[[ PROVIDED RECORDS, beginning ]]

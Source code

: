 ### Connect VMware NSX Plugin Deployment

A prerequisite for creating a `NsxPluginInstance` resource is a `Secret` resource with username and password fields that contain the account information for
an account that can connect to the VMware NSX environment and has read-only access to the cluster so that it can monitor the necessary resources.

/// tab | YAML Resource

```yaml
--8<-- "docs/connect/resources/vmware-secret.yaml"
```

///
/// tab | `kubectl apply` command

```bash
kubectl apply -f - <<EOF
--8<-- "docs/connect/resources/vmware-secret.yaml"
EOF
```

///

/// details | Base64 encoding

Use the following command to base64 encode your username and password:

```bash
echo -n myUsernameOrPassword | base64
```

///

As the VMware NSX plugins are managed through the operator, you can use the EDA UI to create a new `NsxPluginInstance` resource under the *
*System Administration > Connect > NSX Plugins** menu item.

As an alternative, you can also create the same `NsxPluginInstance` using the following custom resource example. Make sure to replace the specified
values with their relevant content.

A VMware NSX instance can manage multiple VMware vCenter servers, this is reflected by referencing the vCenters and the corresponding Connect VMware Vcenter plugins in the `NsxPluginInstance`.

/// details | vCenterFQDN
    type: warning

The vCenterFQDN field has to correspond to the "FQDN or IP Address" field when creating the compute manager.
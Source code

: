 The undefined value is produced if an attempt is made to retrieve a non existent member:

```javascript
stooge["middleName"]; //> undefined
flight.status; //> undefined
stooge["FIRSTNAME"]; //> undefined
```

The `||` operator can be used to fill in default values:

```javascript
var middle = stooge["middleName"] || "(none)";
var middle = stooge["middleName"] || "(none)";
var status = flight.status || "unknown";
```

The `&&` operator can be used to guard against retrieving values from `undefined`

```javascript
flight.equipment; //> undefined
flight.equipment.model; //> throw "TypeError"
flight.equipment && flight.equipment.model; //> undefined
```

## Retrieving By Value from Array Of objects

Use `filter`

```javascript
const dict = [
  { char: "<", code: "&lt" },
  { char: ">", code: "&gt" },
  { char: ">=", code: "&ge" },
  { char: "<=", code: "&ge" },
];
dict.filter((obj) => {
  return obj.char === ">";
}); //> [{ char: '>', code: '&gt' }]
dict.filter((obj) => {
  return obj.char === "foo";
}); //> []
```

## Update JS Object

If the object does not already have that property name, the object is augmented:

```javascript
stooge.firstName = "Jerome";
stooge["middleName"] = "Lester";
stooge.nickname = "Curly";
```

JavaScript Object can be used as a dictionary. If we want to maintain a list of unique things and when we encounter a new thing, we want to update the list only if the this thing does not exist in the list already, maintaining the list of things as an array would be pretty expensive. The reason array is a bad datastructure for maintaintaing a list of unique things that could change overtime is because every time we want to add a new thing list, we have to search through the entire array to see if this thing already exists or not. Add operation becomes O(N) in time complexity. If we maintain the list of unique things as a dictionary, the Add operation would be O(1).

[[ PROVIDED RECORDS, end ]]

▶ PROMPT
Go through the data and retype all of it exactly.

▶ RESPONSE
Source code

: ### Connect VMware NSX Plugin Deployment

A prerequisite for creating a `NsxPluginInstance` resource is a `Secret` resource with username and password fields that contain the account information for
an account that can connect to the VMware NSX environment and has read-only access to the cluster so that it can monitor the necessary resources.

/// tab | YAML Resource

```yaml
--8<-- "docs/connect/resources/vmware-secret.yaml"
```

///
/// tab | `kubectl apply` command

```bash
kubectl apply -f - <<EOF
--8<-- "docs/connect/resources/vmware-secret.yaml"
EOF
```

///

/// details | Base64 encoding

Use the following command to base64 encode your username and password:

```bash
echo -n myUsernameOrPassword | base64
```

///

As the VMware NSX plugins are managed through the operator, you can use the EDA UI to create a new `NsxPluginInstance` resource under the *
*System Administration > Connect > NSX Plugins** menu item.

As an alternative, you can also create the same `NsxPluginInstance` using the following custom resource example. Make sure to replace the specified
values with their relevant content.

A VMware NSX instance can manage multiple VMware vCenter servers, this is reflected by referencing the vCenters and the corresponding Connect VMware Vcenter plugins in the `NsxPluginInstance`.

/// details | vCenterFQDN
    type: warning

The vCenterFQDN field has to correspond to the "FQDN or IP Address" field when creating the compute manager.
Source code

: The undefined value is produced if an attempt is made to retrieve a non existent member:

```javascript
stooge["middleName"]; //> undefined
flight.status; //> undefined
stooge["FIRSTNAME"]; //> undefined
```

The `||` operator can be used to fill in default values:

```javascript
var middle = stooge["middleName"] || "(none)";
var middle = stooge["middleName"] || "(none)";
var status = flight.status || "unknown";
```

The `&&` operator can be used to guard against retrieving values from `undefined`

```javascript
flight.equipment; //> undefined
flight.equipment.model; //> throw "TypeError"
flight.equipment && flight.equipment.model; //> undefined
```

## Retrieving By Value from Array Of objects

Use `filter`

```javascript
const dict = [
  { char: "<", code: "&lt" },
  { char: ">", code: "&gt" },
  { char: ">=", code: "&ge" },
  { char: "<=", code: "&ge" },
];
dict.filter((obj) => {
  return obj.char === ">";
}); //> [{ char: '>', code: '&gt' }]
dict.filter((obj) => {
  return obj.char === "foo";
}); //> []
```

## Update JS Object

If the object does not already have that property name, the object is augmented:

```javascript
stooge.firstName = "Jerome";
stooge["middleName"] = "Lester";
stooge.nickname = "Curly";
```

JavaScript Object can be used as a dictionary. If we want to maintain a list of unique things and when we encounter a new thing, we want to update the list only if the this thing does not exist in the list already, maintaining the list of things as an array would be pretty expensive. The reason array is a bad datastructure for maintaintaing a list of unique things that could change overtime is because every time we want to add a new thing list, we have to search through the entire array to see if this thing already exists or not. Add operation becomes O(N) in time complexity. If we maintain the list of unique things as a dictionary, the Add operation would be O(1).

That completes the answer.